Module par_ai_core.web_tools

Web Tools Module

This module provides a set of utilities for web-related tasks, including web searching, HTML parsing, and web page fetching. It offers functionality to interact with search engines, extract information from web pages, and handle various web-related operations.

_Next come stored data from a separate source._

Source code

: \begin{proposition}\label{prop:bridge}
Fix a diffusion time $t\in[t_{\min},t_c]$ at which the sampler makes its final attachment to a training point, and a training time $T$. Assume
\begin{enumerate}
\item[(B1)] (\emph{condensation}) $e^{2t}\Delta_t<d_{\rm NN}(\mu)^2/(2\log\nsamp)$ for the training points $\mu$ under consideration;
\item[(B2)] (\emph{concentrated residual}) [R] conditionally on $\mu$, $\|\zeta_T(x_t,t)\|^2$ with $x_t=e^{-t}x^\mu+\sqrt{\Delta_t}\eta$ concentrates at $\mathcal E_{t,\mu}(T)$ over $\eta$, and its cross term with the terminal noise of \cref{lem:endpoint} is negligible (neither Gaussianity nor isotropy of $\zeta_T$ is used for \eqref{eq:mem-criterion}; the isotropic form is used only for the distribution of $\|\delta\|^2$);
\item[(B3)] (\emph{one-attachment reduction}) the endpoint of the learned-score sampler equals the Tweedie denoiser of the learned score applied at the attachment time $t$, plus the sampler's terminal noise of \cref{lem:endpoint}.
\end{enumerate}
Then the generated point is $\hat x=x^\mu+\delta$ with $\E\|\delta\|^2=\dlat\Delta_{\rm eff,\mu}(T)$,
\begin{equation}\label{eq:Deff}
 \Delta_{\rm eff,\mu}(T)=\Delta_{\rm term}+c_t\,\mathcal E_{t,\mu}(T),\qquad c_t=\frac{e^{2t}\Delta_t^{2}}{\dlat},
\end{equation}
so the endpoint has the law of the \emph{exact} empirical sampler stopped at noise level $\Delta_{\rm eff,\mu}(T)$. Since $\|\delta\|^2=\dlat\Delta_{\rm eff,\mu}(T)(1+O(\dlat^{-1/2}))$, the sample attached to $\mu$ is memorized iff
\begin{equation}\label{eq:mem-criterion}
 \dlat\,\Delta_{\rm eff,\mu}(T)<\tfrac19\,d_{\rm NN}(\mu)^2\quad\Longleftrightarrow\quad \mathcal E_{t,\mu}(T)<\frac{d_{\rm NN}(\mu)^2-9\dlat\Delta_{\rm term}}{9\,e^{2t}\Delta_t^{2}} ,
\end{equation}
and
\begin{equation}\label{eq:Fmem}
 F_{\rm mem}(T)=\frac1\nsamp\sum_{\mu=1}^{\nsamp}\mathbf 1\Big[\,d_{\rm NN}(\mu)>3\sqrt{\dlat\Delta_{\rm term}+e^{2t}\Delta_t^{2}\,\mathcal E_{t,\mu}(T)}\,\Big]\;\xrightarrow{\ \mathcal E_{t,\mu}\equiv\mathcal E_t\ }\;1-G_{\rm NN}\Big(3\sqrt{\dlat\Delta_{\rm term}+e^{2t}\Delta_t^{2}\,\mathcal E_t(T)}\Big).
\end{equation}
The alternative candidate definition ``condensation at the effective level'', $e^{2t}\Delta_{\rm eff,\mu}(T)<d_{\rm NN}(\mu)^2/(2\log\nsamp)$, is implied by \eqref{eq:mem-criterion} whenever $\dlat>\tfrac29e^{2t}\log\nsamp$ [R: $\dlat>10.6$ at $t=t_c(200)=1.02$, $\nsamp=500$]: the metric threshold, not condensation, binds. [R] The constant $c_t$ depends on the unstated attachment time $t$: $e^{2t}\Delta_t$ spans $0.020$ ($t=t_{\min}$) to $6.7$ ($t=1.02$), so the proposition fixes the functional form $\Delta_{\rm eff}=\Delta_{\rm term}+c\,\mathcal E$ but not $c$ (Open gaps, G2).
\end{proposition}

Key Features: - Web searching using Google Custom Search API - HTML element extraction - Web page fetching using either Playwright or Selenium - URL content fetching and conversion to Markdown

The module includes tools for: 1. Performing Google web searches 2. Extracting specific HTML elements from web pages 3. Fetching web page content using different methods (Playwright or Selenium) 4. Converting fetched web content to Markdown format

Dependencies: - BeautifulSoup for HTML parsing - Pydantic for data modeling - Rich for console output formatting - Playwright or Selenium for web page interaction (configurable) - html2text for HTML to Markdown conversion

This module is part of the par_ai_core package and is designed to be used in conjunction with other AI and web scraping related tasks.

Functions

def fetch_url(urls: str | list[str],
*,
fetch_using: "Literal['playwright', 'selenium']" = 'playwright',
sleep_time: int = 1,
timeout: int = 10,
verbose: bool = False,
ignore_ssl: bool = True,
console: Console | None = None) ‑> list[str]
Expand source code
def fetch_url(
    urls: str | list[str],
    *,
    fetch_using: Literal["playwright", "selenium"] = "playwright",
    sleep_time: int = 1,
    timeout: int = 10,
    verbose: bool = False,
    ignore_ssl: bool = True,
    console: Console | None = None,
) -> list[str]:
    """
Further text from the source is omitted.